*** Input for this task ***

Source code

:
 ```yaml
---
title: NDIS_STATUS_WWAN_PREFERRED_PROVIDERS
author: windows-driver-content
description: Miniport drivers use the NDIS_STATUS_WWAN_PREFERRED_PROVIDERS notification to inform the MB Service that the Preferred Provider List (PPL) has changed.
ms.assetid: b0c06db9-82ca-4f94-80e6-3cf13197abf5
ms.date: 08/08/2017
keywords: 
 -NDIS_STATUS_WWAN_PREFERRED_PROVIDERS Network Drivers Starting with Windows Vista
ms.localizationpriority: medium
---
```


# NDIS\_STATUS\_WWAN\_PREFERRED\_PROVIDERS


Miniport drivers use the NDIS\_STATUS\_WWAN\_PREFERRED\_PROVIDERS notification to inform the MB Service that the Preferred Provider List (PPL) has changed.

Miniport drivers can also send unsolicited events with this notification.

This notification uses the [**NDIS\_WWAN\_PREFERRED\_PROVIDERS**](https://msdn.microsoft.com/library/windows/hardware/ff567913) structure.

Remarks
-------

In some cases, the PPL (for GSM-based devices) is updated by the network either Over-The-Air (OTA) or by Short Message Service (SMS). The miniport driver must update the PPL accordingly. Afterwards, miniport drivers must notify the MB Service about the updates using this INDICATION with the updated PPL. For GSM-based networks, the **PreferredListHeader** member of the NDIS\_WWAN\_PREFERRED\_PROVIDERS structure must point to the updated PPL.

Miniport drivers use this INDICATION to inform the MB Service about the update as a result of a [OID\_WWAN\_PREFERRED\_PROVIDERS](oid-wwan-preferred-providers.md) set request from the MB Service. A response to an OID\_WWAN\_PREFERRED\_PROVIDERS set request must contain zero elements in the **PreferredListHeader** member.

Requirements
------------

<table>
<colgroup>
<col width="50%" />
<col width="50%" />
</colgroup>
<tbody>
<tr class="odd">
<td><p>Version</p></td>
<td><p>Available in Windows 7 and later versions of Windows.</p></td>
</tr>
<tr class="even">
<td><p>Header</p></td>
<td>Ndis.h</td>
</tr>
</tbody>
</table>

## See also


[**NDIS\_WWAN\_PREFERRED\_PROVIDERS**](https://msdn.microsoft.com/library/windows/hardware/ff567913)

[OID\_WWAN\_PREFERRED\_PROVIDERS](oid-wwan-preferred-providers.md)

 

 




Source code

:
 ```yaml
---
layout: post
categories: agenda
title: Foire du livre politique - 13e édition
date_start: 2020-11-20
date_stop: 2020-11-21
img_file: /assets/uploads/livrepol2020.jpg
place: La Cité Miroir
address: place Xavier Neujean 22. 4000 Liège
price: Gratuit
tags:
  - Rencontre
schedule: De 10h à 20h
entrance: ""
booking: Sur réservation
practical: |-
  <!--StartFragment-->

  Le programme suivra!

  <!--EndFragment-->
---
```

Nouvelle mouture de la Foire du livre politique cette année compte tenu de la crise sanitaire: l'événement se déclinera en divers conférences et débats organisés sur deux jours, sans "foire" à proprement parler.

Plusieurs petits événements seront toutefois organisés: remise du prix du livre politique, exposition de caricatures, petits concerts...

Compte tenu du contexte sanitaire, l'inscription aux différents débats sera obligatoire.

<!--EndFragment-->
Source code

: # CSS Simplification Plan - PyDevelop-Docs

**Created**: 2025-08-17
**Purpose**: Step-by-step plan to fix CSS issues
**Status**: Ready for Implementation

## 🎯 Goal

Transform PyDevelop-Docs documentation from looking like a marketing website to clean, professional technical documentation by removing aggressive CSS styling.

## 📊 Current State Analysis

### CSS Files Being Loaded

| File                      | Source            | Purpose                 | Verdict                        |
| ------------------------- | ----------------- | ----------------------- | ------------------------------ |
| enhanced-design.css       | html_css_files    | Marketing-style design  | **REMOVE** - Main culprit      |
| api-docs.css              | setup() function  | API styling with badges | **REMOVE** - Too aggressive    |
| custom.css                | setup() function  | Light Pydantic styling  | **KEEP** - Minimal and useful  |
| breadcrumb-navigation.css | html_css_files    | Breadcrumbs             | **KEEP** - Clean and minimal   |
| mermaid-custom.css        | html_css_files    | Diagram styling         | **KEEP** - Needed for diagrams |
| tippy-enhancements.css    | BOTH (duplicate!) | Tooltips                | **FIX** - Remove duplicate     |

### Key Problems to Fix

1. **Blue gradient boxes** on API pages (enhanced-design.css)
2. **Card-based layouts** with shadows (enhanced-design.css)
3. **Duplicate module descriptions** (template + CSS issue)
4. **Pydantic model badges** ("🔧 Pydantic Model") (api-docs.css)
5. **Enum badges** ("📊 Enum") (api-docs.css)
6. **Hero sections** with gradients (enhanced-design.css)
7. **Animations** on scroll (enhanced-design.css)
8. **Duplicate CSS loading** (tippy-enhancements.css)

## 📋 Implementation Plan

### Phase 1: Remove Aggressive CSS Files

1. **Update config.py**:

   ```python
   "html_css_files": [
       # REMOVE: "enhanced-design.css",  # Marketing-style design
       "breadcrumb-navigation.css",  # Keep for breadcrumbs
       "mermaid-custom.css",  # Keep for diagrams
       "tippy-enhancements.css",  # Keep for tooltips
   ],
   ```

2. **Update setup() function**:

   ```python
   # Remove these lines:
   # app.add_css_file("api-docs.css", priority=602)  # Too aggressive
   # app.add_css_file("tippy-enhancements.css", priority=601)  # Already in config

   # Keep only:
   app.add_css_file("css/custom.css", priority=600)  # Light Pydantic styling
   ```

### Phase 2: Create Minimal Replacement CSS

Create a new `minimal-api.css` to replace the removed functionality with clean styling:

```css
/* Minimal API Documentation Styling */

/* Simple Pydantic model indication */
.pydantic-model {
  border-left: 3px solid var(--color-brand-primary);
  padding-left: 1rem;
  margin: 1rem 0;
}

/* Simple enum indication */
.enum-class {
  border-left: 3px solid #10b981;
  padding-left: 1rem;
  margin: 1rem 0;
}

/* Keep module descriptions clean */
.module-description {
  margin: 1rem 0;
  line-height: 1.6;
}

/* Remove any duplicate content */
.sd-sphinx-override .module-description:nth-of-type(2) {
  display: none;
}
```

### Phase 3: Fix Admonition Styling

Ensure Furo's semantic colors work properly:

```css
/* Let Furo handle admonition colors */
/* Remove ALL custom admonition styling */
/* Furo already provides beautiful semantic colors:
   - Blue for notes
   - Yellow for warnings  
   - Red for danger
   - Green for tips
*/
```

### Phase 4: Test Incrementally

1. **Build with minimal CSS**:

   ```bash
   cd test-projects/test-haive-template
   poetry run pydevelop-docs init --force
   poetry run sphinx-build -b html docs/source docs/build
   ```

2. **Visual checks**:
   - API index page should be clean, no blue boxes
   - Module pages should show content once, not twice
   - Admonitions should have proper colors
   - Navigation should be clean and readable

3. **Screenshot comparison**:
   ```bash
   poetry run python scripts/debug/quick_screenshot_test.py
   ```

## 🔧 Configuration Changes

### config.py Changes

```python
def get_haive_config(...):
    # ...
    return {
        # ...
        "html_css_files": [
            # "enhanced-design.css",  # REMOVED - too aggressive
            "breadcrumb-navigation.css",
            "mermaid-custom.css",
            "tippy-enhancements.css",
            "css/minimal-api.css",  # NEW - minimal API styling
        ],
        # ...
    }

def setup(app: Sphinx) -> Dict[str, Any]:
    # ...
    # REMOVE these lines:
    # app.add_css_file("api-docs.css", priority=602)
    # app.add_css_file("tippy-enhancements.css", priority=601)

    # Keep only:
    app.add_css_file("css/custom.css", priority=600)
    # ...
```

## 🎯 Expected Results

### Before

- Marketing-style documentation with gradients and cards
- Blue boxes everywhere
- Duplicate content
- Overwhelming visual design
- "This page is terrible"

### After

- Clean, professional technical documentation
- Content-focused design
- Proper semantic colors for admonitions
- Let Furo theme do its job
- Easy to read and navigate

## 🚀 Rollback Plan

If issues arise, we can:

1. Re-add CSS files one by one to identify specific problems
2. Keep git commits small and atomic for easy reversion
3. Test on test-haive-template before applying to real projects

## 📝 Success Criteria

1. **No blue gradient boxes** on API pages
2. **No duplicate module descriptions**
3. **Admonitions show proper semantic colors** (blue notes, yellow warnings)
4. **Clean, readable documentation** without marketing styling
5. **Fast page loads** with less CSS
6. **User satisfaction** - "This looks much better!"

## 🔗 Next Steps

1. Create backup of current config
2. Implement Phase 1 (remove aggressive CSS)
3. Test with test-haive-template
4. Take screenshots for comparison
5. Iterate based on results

*** End of Input for this task ***

- [Action item]: After reading through the records, count the lines that hold the string "https" and give only the count.

- [Result for this task]: 2